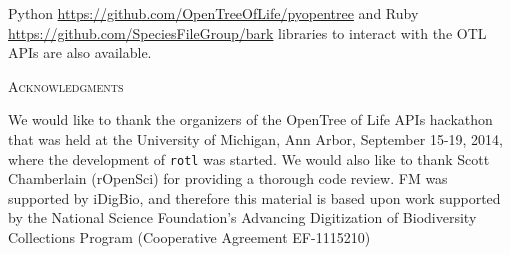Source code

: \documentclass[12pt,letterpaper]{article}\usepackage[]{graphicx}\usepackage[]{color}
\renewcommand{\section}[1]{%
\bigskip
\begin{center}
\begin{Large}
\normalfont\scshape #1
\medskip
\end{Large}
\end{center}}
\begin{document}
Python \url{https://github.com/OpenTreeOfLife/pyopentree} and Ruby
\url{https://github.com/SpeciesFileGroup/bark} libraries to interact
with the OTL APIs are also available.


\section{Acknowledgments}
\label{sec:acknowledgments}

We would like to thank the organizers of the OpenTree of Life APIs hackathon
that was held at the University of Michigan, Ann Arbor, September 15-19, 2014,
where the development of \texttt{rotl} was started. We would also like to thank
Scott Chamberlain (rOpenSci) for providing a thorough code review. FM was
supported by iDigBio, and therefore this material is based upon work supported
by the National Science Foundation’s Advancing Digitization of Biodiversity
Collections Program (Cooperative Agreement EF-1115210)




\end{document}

********

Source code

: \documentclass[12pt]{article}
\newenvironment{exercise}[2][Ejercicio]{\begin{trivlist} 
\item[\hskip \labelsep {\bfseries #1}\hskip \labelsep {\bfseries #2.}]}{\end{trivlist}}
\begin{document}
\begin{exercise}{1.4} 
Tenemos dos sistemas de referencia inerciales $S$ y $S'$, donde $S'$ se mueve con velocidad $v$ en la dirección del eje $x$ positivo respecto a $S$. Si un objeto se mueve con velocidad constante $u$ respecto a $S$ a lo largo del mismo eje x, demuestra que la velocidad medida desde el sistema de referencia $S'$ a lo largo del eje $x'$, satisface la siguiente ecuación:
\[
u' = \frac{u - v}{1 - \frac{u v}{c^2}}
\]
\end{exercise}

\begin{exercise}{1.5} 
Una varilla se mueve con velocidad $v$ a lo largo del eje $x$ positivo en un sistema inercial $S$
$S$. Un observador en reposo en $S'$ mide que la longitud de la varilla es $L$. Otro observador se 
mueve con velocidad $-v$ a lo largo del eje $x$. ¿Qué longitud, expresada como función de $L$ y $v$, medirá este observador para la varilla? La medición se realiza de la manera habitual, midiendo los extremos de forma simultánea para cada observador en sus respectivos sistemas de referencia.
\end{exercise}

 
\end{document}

********

#### [Problem to work on]
Within the data, count the lines that hold the word "exercise". Answer with the figure and nothing more.

#### [Response to this task]
5